=== Extracted information ===
##########

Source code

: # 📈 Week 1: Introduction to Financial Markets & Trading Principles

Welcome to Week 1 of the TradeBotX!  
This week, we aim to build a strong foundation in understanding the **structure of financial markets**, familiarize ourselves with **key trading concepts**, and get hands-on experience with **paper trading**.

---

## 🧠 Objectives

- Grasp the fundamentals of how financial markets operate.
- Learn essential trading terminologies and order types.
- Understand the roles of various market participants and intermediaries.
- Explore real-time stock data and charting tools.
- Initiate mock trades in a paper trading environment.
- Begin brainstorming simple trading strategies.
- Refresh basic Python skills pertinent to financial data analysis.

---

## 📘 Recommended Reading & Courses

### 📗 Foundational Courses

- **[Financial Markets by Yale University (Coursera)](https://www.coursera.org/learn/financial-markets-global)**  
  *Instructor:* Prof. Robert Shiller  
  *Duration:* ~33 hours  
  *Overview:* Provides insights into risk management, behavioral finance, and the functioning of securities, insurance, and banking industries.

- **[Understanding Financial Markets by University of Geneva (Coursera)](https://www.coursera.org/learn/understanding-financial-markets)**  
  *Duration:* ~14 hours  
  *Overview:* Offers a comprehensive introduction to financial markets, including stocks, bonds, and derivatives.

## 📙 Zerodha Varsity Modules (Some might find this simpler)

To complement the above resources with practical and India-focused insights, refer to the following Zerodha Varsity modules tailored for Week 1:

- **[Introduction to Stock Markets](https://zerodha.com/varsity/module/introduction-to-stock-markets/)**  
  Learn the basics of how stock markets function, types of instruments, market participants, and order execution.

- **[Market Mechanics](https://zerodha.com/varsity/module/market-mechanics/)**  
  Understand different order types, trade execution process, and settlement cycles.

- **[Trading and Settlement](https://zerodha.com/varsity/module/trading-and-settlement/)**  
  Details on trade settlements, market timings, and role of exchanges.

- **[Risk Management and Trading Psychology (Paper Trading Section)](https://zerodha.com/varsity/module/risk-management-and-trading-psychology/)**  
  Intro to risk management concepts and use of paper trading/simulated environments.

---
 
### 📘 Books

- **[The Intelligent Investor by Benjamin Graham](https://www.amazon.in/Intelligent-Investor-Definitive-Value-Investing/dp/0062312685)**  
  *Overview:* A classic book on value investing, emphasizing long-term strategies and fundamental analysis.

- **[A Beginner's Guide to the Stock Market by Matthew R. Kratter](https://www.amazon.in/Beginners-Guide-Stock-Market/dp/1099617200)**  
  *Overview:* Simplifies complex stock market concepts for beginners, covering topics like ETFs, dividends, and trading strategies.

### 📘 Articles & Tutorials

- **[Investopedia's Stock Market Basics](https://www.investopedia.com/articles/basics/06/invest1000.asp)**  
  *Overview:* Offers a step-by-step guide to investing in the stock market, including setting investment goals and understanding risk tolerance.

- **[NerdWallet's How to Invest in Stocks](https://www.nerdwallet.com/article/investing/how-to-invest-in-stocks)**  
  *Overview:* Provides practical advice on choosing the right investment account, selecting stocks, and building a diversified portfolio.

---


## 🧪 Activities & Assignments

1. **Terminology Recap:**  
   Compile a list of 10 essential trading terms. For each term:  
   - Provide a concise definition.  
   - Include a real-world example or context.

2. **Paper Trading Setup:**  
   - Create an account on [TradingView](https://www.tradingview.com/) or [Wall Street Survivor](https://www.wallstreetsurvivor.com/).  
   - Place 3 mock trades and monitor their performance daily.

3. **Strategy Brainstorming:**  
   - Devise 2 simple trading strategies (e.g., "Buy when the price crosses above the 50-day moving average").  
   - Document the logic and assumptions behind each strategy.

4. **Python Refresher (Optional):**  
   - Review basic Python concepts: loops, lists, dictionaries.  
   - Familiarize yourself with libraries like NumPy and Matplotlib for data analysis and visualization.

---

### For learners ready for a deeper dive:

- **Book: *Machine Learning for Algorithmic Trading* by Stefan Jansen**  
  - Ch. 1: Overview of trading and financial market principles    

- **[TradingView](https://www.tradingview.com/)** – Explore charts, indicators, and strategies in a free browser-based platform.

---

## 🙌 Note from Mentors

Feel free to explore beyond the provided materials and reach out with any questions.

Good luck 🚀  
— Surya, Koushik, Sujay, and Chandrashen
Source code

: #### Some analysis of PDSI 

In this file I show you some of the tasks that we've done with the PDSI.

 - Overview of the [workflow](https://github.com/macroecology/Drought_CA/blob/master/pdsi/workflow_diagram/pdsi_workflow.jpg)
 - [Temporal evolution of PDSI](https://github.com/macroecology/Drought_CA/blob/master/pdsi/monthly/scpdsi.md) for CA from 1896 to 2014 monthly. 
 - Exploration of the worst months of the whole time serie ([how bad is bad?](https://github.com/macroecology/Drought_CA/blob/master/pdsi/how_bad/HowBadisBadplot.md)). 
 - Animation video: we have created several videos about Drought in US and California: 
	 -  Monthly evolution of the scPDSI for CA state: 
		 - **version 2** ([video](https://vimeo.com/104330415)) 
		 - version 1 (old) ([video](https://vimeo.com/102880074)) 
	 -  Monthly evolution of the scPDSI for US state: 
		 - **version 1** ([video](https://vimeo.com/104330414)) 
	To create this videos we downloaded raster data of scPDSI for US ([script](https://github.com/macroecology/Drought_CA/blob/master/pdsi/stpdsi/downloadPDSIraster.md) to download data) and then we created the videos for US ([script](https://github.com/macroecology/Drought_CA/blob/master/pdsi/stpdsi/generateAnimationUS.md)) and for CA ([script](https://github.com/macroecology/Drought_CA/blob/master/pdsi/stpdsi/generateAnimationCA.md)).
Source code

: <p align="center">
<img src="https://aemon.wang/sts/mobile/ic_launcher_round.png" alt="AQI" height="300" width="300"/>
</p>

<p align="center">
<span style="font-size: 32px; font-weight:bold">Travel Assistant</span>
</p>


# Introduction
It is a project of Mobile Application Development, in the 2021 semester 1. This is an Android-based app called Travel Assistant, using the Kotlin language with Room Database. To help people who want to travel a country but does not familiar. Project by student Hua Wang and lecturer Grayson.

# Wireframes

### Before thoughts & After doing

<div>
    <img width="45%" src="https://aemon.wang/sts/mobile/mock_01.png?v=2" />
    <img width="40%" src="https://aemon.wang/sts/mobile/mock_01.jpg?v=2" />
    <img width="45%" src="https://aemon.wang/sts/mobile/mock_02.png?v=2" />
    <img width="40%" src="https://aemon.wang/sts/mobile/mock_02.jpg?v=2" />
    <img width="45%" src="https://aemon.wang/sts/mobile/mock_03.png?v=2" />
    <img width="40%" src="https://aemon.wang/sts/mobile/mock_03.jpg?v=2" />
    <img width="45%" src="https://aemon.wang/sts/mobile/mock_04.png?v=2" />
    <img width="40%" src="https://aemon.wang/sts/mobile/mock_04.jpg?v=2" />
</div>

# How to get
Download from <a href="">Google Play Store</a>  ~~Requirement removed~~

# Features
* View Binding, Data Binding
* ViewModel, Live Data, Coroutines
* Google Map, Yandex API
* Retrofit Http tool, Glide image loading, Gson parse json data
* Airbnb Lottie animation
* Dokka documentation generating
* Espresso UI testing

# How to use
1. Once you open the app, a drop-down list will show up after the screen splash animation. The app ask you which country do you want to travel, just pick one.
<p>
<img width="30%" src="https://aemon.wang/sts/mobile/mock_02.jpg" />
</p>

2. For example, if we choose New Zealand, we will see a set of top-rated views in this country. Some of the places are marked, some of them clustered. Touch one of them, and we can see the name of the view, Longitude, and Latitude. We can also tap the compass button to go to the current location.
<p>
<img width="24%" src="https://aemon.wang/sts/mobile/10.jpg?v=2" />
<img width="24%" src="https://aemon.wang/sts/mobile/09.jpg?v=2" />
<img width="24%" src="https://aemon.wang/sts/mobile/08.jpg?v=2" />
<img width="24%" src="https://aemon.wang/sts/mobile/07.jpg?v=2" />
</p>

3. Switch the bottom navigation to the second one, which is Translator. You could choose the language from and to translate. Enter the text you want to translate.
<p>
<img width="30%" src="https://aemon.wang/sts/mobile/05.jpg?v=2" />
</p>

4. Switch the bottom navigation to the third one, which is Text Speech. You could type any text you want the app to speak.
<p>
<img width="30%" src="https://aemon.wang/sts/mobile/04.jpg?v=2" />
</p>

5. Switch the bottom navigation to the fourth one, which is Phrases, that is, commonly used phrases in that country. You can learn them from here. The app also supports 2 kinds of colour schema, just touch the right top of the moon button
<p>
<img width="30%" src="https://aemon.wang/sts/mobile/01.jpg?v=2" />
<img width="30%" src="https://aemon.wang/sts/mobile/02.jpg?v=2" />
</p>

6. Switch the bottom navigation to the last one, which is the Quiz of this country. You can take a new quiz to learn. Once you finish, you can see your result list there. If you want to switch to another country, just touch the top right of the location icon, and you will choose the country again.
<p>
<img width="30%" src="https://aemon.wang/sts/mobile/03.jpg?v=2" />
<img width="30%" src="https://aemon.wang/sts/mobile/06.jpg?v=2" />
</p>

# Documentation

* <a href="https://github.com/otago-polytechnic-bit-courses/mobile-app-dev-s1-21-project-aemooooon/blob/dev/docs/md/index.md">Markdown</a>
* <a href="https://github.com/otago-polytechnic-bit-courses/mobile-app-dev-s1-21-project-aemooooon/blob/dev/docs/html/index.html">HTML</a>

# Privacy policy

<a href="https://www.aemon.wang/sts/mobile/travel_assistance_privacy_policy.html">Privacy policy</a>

##########

Could you show every line of the listing that holds the string "basics"?

=== Answer section ===
  Learn the basics of how stock markets function, types of instruments, market participants, and order execution.
- **[Investopedia's Stock Market Basics](https://www.investopedia.com/articles/basics/06/invest1000.asp)**  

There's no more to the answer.